Alladi Suvarna, Bak Thomas H, Shailaja Mekala, Gollahalli Divyaraj, Rajan Amulya, Surampudi Bapiraju, Hornberger Michael, Duggirala Vasanta, Chaudhuri Jaydip Ray, Kaul Subhash
Department of Neurology, Nizam's Institute of Medical Sciences, Punjagutta, Hyderabad 500082, India.
Department of Psychology, Centre for Cognitive Aging and Cognitive Epidemiology (CCACE) and Centre for Clinical Brain Sciences (CCBS), University of Edinburgh, Edinburgh, UK.
Neuropsychologia. 2017 May;99:207-212. doi: 10.1016/j.neuropsychologia.2017.03.021. Epub 2017 Mar 18.
Bilingualism has been found to delay onset of dementia and this has been attributed to an advantage in executive control in bilinguals.
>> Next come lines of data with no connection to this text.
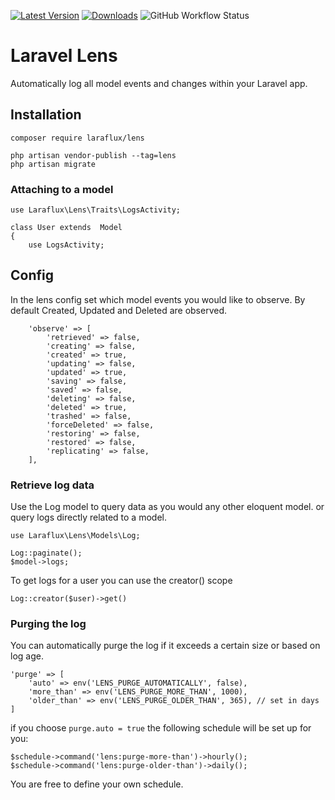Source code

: [![Latest Version](https://img.shields.io/packagist/v/laraflux/lens?label=version)](https://packagist.org/packages/laraflux/lens/) [![ Downloads](https://img.shields.io/packagist/dm/laraflux/lens.svg?label=downloads)](https://packagist.org/packages/laraflux/lens) ![GitHub Workflow Status](https://img.shields.io/github/workflow/status/laraflux/lens/PHP%20Composer)


# Laravel Lens
Automatically log all model events and changes within your Laravel app.

## Installation
```
composer require laraflux/lens
```
```
php artisan vendor-publish --tag=lens
php artisan migrate
```

### Attaching to a model
```
use Laraflux\Lens\Traits\LogsActivity;

class User extends  Model
{
    use LogsActivity;
```

## Config
In the lens config set which model events you would like to observe.
By default Created, Updated and Deleted are observed.
```
    'observe' => [
        'retrieved' => false,
        'creating' => false,
        'created' => true,
        'updating' => false,
        'updated' => true,
        'saving' => false,
        'saved' => false,
        'deleting' => false,
        'deleted' => true,
        'trashed' => false,
        'forceDeleted' => false,
        'restoring' => false,
        'restored' => false,
        'replicating' => false,
    ],
```

### Retrieve log data
Use the Log model to query data as you would any other eloquent model.
or query logs directly related to a model.
```
use Laraflux\Lens\Models\Log;

Log::paginate();
$model->logs;
```
To get logs for a user you can use the creator() scope
```
Log::creator($user)->get()
```

### Purging the log
You can  automatically purge the log if it exceeds a certain size or based on log age.
```
'purge' => [
    'auto' => env('LENS_PURGE_AUTOMATICALLY', false),
    'more_than' => env('LENS_PURGE_MORE_THAN', 1000),
    'older_than' => env('LENS_PURGE_OLDER_THAN', 365), // set in days
]
```
if you choose `purge.auto = true` the following schedule will be set up for you:
```
$schedule->command('lens:purge-more-than')->hourly();
$schedule->command('lens:purge-older-than')->daily();
```
You are free to define your own schedule.
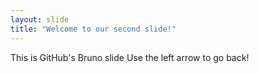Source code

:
 ```yaml
---
layout: slide
title: "Welcome to our second slide!"
---
```

This is GitHub's Bruno slide
Use the left arrow to go back!
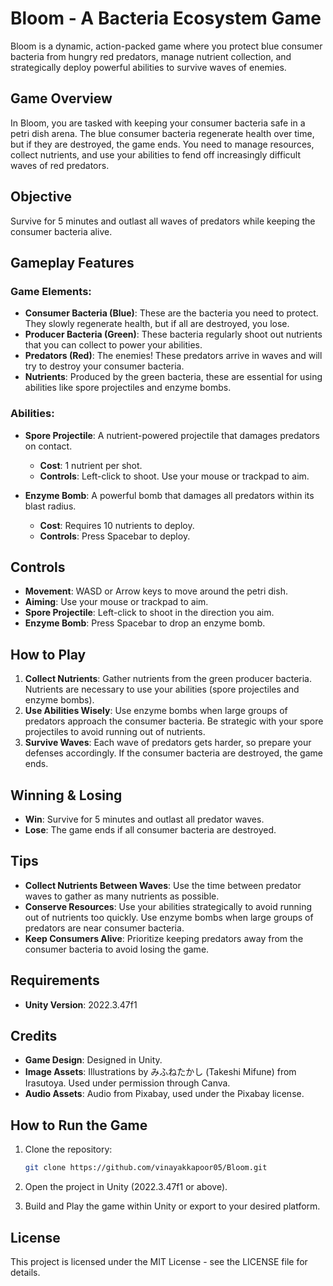 # Bloom - A Bacteria Ecosystem Game

Bloom is a dynamic, action-packed game where you protect blue consumer bacteria from hungry red predators, manage nutrient collection, and strategically deploy powerful abilities to survive waves of enemies.

## Game Overview
In Bloom, you are tasked with keeping your consumer bacteria safe in a petri dish arena. The blue consumer bacteria regenerate health over time, but if they are destroyed, the game ends. You need to manage resources, collect nutrients, and use your abilities to fend off increasingly difficult waves of red predators.

## Objective
Survive for 5 minutes and outlast all waves of predators while keeping the consumer bacteria alive.

## Gameplay Features

### Game Elements:
- **Consumer Bacteria (Blue)**: These are the bacteria you need to protect. They slowly regenerate health, but if all are destroyed, you lose.
- **Producer Bacteria (Green)**: These bacteria regularly shoot out nutrients that you can collect to power your abilities.
- **Predators (Red)**: The enemies! These predators arrive in waves and will try to destroy your consumer bacteria.
- **Nutrients**: Produced by the green bacteria, these are essential for using abilities like spore projectiles and enzyme bombs.

### Abilities:
- **Spore Projectile**: A nutrient-powered projectile that damages predators on contact.
  - **Cost**: 1 nutrient per shot.
  - **Controls**: Left-click to shoot. Use your mouse or trackpad to aim.
  
- **Enzyme Bomb**: A powerful bomb that damages all predators within its blast radius.
  - **Cost**: Requires 10 nutrients to deploy.
  - **Controls**: Press Spacebar to deploy.

## Controls
- **Movement**: WASD or Arrow keys to move around the petri dish.
- **Aiming**: Use your mouse or trackpad to aim.
- **Spore Projectile**: Left-click to shoot in the direction you aim.
- **Enzyme Bomb**: Press Spacebar to drop an enzyme bomb.

## How to Play
1. **Collect Nutrients**: Gather nutrients from the green producer bacteria. Nutrients are necessary to use your abilities (spore projectiles and enzyme bombs).
2. **Use Abilities Wisely**: Use enzyme bombs when large groups of predators approach the consumer bacteria. Be strategic with your spore projectiles to avoid running out of nutrients.
3. **Survive Waves**: Each wave of predators gets harder, so prepare your defenses accordingly. If the consumer bacteria are destroyed, the game ends.

## Winning & Losing
- **Win**: Survive for 5 minutes and outlast all predator waves.
- **Lose**: The game ends if all consumer bacteria are destroyed.

## Tips
- **Collect Nutrients Between Waves**: Use the time between predator waves to gather as many nutrients as possible.
- **Conserve Resources**: Use your abilities strategically to avoid running out of nutrients too quickly. Use enzyme bombs when large groups of predators are near consumer bacteria.
- **Keep Consumers Alive**: Prioritize keeping predators away from the consumer bacteria to avoid losing the game.

## Requirements
- **Unity Version**: 2022.3.47f1

## Credits
- **Game Design**: Designed in Unity.
- **Image Assets**: Illustrations by みふねたかし (Takeshi Mifune) from Irasutoya. Used under permission through Canva.
- **Audio Assets**: Audio from Pixabay, used under the Pixabay license.

## How to Run the Game
1. Clone the repository:

    ```bash
    git clone https://github.com/vinayakkapoor05/Bloom.git
    ```

2. Open the project in Unity (2022.3.47f1 or above).
3. Build and Play the game within Unity or export to your desired platform.

## License
This project is licensed under the MIT License - see the LICENSE file for details.
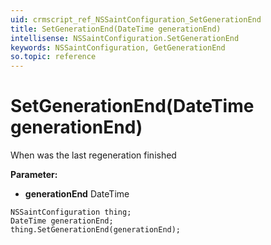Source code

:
 ```yaml
---
uid: crmscript_ref_NSSaintConfiguration_SetGenerationEnd
title: SetGenerationEnd(DateTime generationEnd)
intellisense: NSSaintConfiguration.SetGenerationEnd
keywords: NSSaintConfiguration, GetGenerationEnd
so.topic: reference
---
```


# SetGenerationEnd(DateTime generationEnd)

When was the last regeneration finished

**Parameter:** 
 - **generationEnd** DateTime

```crmscript
NSSaintConfiguration thing;
DateTime generationEnd;
thing.SetGenerationEnd(generationEnd);
```

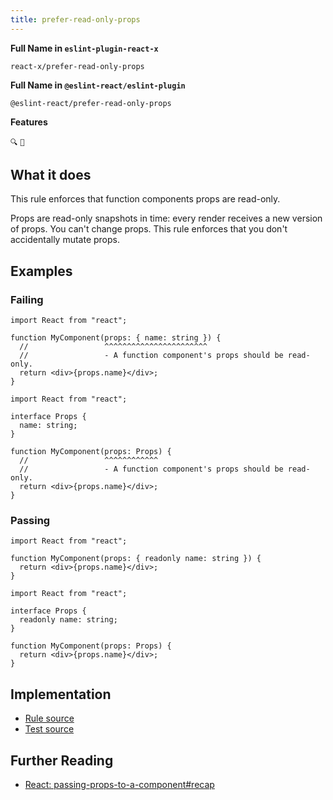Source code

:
 ```yaml
---
title: prefer-read-only-props
---
```


**Full Name in `eslint-plugin-react-x`**

```plain copy
react-x/prefer-read-only-props
```

**Full Name in `@eslint-react/eslint-plugin`**

```plain copy
@eslint-react/prefer-read-only-props
```

**Features**

`🔍` `💭`

## What it does

This rule enforces that function components props are read-only.

Props are read-only snapshots in time: every render receives a new version of props. You can't change props. This rule enforces that you don't accidentally mutate props.

## Examples

### Failing

```tsx twoslash
import React from "react";

function MyComponent(props: { name: string }) {
  //                 ^^^^^^^^^^^^^^^^^^^^^^^
  //                 - A function component's props should be read-only.
  return <div>{props.name}</div>;
}
```

```tsx twoslash
import React from "react";

interface Props {
  name: string;
}

function MyComponent(props: Props) {
  //                 ^^^^^^^^^^^^
  //                 - A function component's props should be read-only.
  return <div>{props.name}</div>;
}
```

### Passing

```tsx twoslash
import React from "react";

function MyComponent(props: { readonly name: string }) {
  return <div>{props.name}</div>;
}
```

```tsx twoslash
import React from "react";

interface Props {
  readonly name: string;
}

function MyComponent(props: Props) {
  return <div>{props.name}</div>;
}
```

## Implementation

- [Rule source](https://github.com/Rel1cx/eslint-react/tree/main/packages/plugins/eslint-plugin-react-x/src/rules/prefer-read-only-props.ts)
- [Test source](https://github.com/Rel1cx/eslint-react/tree/main/packages/plugins/eslint-plugin-react-x/src/rules/prefer-read-only-props.spec.ts)

## Further Reading

- [React: passing-props-to-a-component#recap](https://react.dev/learn/passing-props-to-a-component#recap)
However, the relationship between bilingualism and cognition is complex, with costs as well as benefits to language functions. To further explore the cognitive consequences of bilingualism, the study used Frontotemporal dementia (FTD) syndromes, to examine whether bilingualism modifies the age at onset of behavioral and language variants of Frontotemporal dementia (FTD) differently. Case records of 193 patients presenting with FTD (121 of them bilingual) were examined and the age at onset of the first symptoms were compared between monolinguals and bilinguals. A significant effect of bilingualism delaying the age at onset of dementia was found in behavioral variant FTD (5.7 years) but not in progressive nonfluent aphasia (0.7 years), semantic dementia (0.5 years), corticobasal syndrome (0.4 years), progressive supranuclear palsy (4.3 years) and FTD-motor neuron disease (3 years). On dividing all patients predominantly behavioral and predominantly aphasic groups, age at onset in the bilingual behavioral group (62.6) was over 6 years higher than in the monolingual patients (56.5, p=0.006), while there was no difference in the aphasic FTD group (60.9 vs. 60.6 years, p=0.851). The bilingual effect on age of bvFTD onset was shown independently of other potential confounding factors such as education, gender, occupation, and urban vs rural dwelling of subjects. To conclude, bilingualism delays the age at onset in the behavioral but not in the aphasic variants of FTD. The results are in line with similar findings based on research in stroke and with the current views of the interaction between bilingualism and cognition, pointing to advantages in executive functions and disadvantages in lexical tasks.
研究发现,双语能力可延缓痴呆症的发病,这归因于双语者在执行控制方面具有优势。然而,双语能力与认知之间的关系很复杂,对语言功能既有好处也有代价。为了进一步探究双语能力的认知影响,该研究利用额颞叶痴呆(FTD)综合征,来检验双语能力是否会对额颞叶痴呆(FTD)行为和语言变体的发病年龄产生不同影响。研究人员检查了193例患有FTD患者(其中121例为双语者)的病例记录,并比较了单语者和双语者首次出现症状的发病年龄。结果发现,双语能力对行为变异型FTD的痴呆发病年龄有显著延缓作用(5.7年),但对进行性非流利性失语(0.7年)、语义性痴呆(0.5年)、皮质基底节综合征(0.4年)以及进行性核上性麻痹(4.3年)和FTD-运动神经元病(3年)则没有这种作用。将所有患者分为主要为行为型和主要为失语型两组后,双语行为组的发病年龄(62.6岁)比单语患者(56.5岁,p=0.006)高出6岁以上,而失语型FTD组则没有差异(60.9岁对60.6岁,p=0.851)。双语能力对bvFTD发病年龄的影响独立于其他潜在混杂因素,如受试者的教育程度、性别、职业以及城乡居住情况。总之,双语能力可延缓FTD行为变异型的发病年龄,但不能延缓失语型的发病年龄。这些结果与基于中风研究的类似发现以及双语能力与认知相互作用的当前观点一致,表明双语能力在执行功能方面具有优势,而在词汇任务方面存在劣势。